Aircraft Registration
OY-JZC

Aircraft Type
ATR ATR-72-200

ICAO Type Designator
AT72

A Jettime Avions de Transport Regional ATR-72-212A on behalf of Scandinavian Airlines, registration OY-JZC performing flight SK-4144 from Bergen to Aalesund (Norway), was cleared to climb to FL170 out of Bergen. When the aircraft climbed through FL150 in icing conditions, the crew received a "Degraded Perf" caution. Subsequently the stick shaker activated, the aircraft stopped the climb at FL160 at 08:05L (07:05Z) and began to descend again, the left hand wing dropped, then the right hand wing dropped. The crew regained control manually, turned northwest towards the sea and descended the aircraft to FL100. At FL100 the crew turned northeast towards Aalesund and landed safely.

The aircraft continued the next sector to Trondheim on schedule and continued schedule throughout the day.

Norway's AIBN rated the occurrence a serious incident and opened an investigation.

On Sep 10th 2020 Norway's AIBN released their final report concluding the probable causes of the serious incident were:

En route from Bergen to Alesund control of SAS4144 was temporarily lost in severe icing conditions. The AIBN is of the opinion that the control loss was the result of insufficient planning and inappropriate decisions en route, such as the attempt to climb above the icing conditions despite degraded aircraft performance as well as use of the autopilot in altitude hold mode.

Recovery of control of the aircraft may have been impeded by the commander's initial response, pulling the control wheel back as the stick shaker activated. The commander is likely to have become startled when the aircraft stick shaker activated and the autopilot automatically deactivated, while the aircraft banked sharply, pitching its nose down. He may consequently have pulled on control wheel as the result of a temporary startle effect.

Another factor that contributed to the non-optimal recovery was that two memory items on the checklist for stalling, deploying flaps and increasing engine power, were omitted.

However, the crew quickly regained their composure and the rest of the flight and landing at Alesund Airport Vigra proceeded without any further problems.

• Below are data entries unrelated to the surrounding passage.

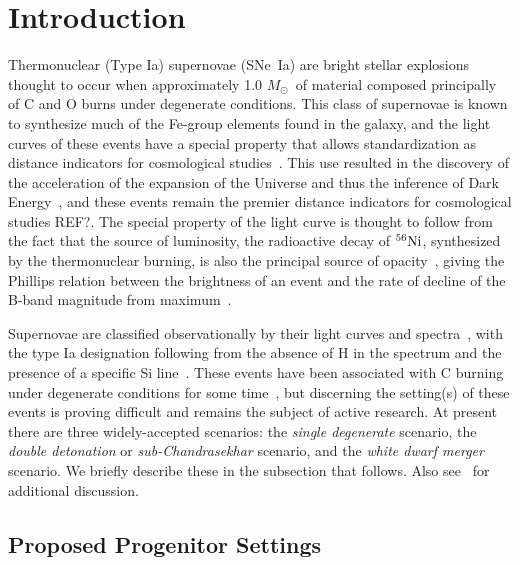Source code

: \documentclass[iop,apj]{emulateapj}
\newcommand{\SNeIa}{SNe~Ia}
\newcommand{\Ni}[1]{\ensuremath{{}^{#1}{\rm Ni}}}
\newcommand{\Msun}{\ensuremath{M_\odot}}
\newcommand\blust{\bgroup\markoverwith{\textcolor{blue}{\rule[0.5ex]{2pt}{0.4pt}}}\ULon}
\begin{document}
\section{Introduction}
\label{sec:intro}
Thermonuclear (Type Ia) supernovae (\SNeIa) are bright stellar explosions
thought to occur when approximately 1.0 \Msun\ of material composed principally
of C and O burns under degenerate conditions. This class of supernovae is
known to synthesize much of the Fe-group elements found in the galaxy, and
the light curves of these events have a special property that allows
standardization \blust{of their light curves and thus use}
as distance indicators for cosmological studies~\citep{phillips:absolute}.
This use resulted in the discovery of the acceleration of the expansion of
the Universe and thus the inference of Dark
Energy~\citep{riess.filippenko.ea:observational,
perlmutter.aldering.ea:measurements,leibundgut2001}, and these events
remain the premier distance indicators for cosmological studies {\color{red} REF?}.
The special property of the light curve is thought to follow
from the fact that the source of luminosity, the radioactive decay
of \Ni{56}, synthesized by the thermonuclear burning, is also the
principal source of opacity~\citep{Pinto2001The-type-Ia-sup}, giving
the Phillips relation between the brightness of an event and the
rate of decline of the B-band magnitude from maximum~\citep{phillips:absolute}.

Supernovae are classified observationally
by their light curves and spectra~\citep{minkowski41,bertola64,porterfilippenko87,
wheelerharkness1990conf,Fili97}, with the type Ia designation following from
the absence of H in the spectrum and the presence of a specific Si
line~\citep{filippenko:optical,hillebrandt.niemeyer:type}. These events
have been associated with C burning under degenerate conditions
for some time~\citep{hoylefowler60,arnett.truran.ea:nucleosynthesis},
but discerning the setting(s) of these events is proving difficult
and remains the subject of active research. At present there are three
widely-accepted scenarios: the {\em single degenerate} scenario,
the {\em double detonation} or {\em sub-Chandrasekhar} scenario, and
the {\em white dwarf merger} scenario.
We briefly describe these in the subsection that follows.
Also see~\citet{hillebrandt.niemeyer:type,howell2011,hillebrandtetal2013,calderetal2013,roepkesim2018}
for additional discussion.

\subsection{Proposed Progenitor Settings}\label{sec:progenitors}
\end{document}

The AIBN is of the opinion that icing should be a priority item in risk analyses for airlines that plan to operate in Norway during the icing season, and that it is important to take the characteristics of the aircraft type into account. Such analysis should conjointly consider the flown routes, the flown flight levels, expected icing conditions, and mitigation actions to adverse conditions including icing, with regard to the aircraft type and specific performance.

The AIBN reported the first officer (51, CPL, 7000 hours total, 5850 hours on type) was pilot flying, the captain (60, ATPL, 9,423 hours total, 3,523 hours on type) was pilot monitoring.

When the aircraft climbed through FL120 ice began to build up, the climb rate reduced to about half, the aircraft performance monitoring system (APM) indicated "DEGRADED PERF". Climbing through FL140 the first officer observed two streams of water or ice running down her windshield and interpreted this as freezing rain. Both captain and first officer observed ice forming on their side windows. The crew selected Maximum Continuous Thrust (MCT) and reduced the target speed to 165 KIAS. Climbing through FL160 the APM indicated "INCREASE SPEED", the aircraft was maintaining 164 KIAS at that time. The crew selected the target speed back to 170 KIAS, the aircraft levelled off and accelerated to 172 KIAS. The crew agreed to terminate the climb.

The aircraft was cleared to descend to FL150, 500 fpm sink rate were achieved, the thrust mode was reduced to CRZ (Cruise), the airspeed stabilized at 170 KIAS. When the aircraft neared FL150, Altitude Capture activated and the aircraft levelled off at FL150, the airspeed began to decay and the Pitch and Angle of Attack increased. The captain noticed the aircraft did not accelerate.

As more and more ice formed on the airframe the crew requested to turn to a westerly direction, were cleared and selected a heading of 330 degrees into the autopilot heading, the autopilot rolled the aircraft to 29.4 degrees bank angle. 12 seconds into the turn the autopilot automatically deactivated, the airspeed was 163 KIAS and the AoA had increased to 11.8 degrees nose up. The bank angle to the left increased abruptedly and the stick shaker activated.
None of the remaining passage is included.